Although the futures dive and falling cash quotes in late deals led a couple of sources to predict softening Wednesday, a western trader thinks current demand factors should “keep swing relatively strong” in his region for at least another day or two. However, he acknowleged that softness was more likely at eastern points.

Florida Gas Transmission shippers had a new Overage Alert Day notice (see Transportation Notes) to deal with Tuesday, but as a Florida utility buyer observed, “a 20% [imbalance] tolerance is not too bad.” She reported purchases identically priced in the mid $5.80s for FGT’s Zone 1 (Texas) and Gulfstream Mobile Bay (Alabama), but said the delivered price would be about the same in each case despite the Gulfstream gas being much closer to the market area.

Bidweek prices were coming down Tuesday, likely following the screen, a western buyer said. He reported San Juan-Blanco deals at “$5.00 flat” Tuesday compared to the mid $5.10s on Friday. “People are calling around asking me to buy. The screen dropped, which is going to affect everyone, of course. But the West looks a little weak on top of that. Weather is fairly mild in California, only about 85 degrees, so it has relatively little [air conditioning] load at this point. Texas is kind of hot, but we won’t feel any of that here until maybe later this week. By Thursday we should be upwards of 88 degrees with a little humidity to boot.”

A marketer said a lot of potential customers in the Midwest, especially asphalt companies, are still switched to fuel oil, “and I’m having to wait for them to come back” to gas.
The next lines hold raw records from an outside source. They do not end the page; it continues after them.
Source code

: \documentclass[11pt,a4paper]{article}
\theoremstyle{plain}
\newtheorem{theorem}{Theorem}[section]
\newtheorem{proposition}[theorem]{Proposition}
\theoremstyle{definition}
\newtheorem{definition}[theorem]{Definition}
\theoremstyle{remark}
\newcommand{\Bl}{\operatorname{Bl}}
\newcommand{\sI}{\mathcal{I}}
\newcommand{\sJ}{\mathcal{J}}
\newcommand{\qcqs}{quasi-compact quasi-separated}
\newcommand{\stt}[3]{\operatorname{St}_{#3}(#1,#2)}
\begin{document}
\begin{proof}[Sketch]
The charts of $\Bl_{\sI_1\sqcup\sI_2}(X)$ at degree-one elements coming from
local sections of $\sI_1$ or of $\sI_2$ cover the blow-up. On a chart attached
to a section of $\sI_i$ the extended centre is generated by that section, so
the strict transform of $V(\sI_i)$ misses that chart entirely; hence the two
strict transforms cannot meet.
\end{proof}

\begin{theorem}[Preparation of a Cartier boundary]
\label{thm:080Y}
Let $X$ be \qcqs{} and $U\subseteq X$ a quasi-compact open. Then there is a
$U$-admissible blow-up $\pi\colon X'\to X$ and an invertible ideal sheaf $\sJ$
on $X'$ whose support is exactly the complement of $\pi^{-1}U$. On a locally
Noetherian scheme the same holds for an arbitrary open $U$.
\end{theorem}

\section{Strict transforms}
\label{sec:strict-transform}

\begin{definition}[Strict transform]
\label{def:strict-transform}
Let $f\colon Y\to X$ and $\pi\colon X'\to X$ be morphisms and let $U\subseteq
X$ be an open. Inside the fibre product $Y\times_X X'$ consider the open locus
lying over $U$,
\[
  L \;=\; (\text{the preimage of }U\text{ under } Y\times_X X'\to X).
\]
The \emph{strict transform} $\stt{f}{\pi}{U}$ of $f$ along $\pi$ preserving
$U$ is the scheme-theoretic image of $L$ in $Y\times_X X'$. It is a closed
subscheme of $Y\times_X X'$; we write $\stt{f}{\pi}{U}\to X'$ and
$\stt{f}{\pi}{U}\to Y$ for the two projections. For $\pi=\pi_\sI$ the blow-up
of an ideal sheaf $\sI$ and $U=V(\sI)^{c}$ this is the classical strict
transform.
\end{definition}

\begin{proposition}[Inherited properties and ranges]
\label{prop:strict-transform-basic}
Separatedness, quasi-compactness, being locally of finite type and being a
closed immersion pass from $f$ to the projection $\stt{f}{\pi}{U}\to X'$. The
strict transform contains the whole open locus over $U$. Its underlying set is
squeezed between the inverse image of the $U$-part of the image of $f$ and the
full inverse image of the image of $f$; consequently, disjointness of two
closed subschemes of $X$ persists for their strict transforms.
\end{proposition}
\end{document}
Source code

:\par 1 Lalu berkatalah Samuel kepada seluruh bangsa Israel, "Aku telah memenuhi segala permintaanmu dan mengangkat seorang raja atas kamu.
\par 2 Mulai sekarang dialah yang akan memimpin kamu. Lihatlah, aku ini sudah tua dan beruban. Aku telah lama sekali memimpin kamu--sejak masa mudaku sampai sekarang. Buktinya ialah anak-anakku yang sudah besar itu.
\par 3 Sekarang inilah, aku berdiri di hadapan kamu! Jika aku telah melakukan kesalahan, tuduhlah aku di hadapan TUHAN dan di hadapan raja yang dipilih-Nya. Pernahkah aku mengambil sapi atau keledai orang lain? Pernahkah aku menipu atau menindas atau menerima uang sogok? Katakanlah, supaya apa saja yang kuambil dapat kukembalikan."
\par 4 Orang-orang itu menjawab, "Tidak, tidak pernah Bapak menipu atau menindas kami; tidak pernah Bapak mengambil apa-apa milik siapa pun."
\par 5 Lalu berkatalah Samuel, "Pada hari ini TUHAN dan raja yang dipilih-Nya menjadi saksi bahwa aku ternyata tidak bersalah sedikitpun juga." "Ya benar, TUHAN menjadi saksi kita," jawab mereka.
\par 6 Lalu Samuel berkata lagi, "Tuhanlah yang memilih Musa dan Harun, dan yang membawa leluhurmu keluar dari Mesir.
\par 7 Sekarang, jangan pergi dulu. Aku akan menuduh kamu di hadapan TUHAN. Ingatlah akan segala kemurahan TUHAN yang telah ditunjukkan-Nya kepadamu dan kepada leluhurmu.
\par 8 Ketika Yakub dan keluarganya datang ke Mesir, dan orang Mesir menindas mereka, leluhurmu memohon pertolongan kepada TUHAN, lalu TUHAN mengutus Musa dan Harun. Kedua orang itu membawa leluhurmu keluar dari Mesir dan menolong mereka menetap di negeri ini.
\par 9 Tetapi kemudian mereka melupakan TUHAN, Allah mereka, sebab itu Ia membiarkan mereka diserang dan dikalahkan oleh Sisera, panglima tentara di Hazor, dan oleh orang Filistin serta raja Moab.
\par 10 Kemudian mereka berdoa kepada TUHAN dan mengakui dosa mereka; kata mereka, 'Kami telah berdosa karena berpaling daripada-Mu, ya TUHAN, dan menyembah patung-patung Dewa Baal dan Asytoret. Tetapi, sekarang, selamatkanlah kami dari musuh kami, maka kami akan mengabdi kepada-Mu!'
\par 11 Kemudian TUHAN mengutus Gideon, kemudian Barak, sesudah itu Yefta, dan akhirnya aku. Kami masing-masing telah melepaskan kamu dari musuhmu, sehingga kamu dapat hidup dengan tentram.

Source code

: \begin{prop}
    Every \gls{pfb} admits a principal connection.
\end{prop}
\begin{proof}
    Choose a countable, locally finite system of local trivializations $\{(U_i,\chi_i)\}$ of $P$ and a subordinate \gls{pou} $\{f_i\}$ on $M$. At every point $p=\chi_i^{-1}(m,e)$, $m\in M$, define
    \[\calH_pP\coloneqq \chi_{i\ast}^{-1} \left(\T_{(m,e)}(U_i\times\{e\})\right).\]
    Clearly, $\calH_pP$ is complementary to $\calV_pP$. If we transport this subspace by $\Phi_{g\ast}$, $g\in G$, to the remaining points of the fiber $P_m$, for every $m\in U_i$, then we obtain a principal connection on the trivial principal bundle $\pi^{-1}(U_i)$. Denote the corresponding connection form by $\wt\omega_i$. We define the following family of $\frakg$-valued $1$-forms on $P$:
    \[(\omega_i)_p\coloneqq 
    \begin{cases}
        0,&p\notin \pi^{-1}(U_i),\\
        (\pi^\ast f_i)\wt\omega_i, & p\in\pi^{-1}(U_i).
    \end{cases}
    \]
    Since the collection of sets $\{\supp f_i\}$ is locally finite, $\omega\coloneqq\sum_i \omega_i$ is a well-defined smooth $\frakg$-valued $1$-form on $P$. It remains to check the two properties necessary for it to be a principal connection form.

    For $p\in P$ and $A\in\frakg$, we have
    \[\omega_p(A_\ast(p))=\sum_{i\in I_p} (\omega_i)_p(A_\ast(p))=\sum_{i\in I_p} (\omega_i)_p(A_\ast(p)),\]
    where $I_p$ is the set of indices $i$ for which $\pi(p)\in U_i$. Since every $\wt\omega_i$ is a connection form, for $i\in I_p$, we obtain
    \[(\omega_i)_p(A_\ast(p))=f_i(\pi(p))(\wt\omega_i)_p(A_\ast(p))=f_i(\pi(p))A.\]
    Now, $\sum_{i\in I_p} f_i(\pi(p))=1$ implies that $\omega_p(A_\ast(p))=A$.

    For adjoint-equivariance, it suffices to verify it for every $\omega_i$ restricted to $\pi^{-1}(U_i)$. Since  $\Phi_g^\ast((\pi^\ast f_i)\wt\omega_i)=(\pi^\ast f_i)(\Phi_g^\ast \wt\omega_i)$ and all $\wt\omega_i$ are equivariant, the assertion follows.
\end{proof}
He was hearing basis of Nymex last-day plus 27-28 cents for Michigan citygates Tuesday but didn’t plan to begin June trading until Wednesday, “so basis may be shifted by then.” In something of an afterthought, he commented, “This whole thing about a potential supply crisis this winter has got me worried, and I’ve been in the industry since 1977.”

A Florida utility buyer quoted Nymex last-day basis purchases for June in FGT’s Zone 1 at minus 2 cents but in Zone 2 at plus 3 cents. He wasn’t sure why the premium was in effect for Zone 2, but speculated that “maybe some people are figuring on hurricane disruptions in June.” Also, he added, FGT’s market area will probably see more competition for Gulf Coast supplies with Northeast and Mid-Atlantic interests in downstream Zones 2 and 3.

Lehman Brothers analyst Thomas Driscoll forecasts a storage injection of 95 Bcf for the week ended May 23. This would leave inventory levels at 1,085 Bcf, 762 Bcf lower than last year and 499 Bcf below the five-year average, Driscoll said. Kyle Cooper of Citigroup, whose initial estimation Friday of this week’s EIA report called for an injection in the low 90s Bcf, said Tuesday his final estimation is a range of 86-96 Bcf.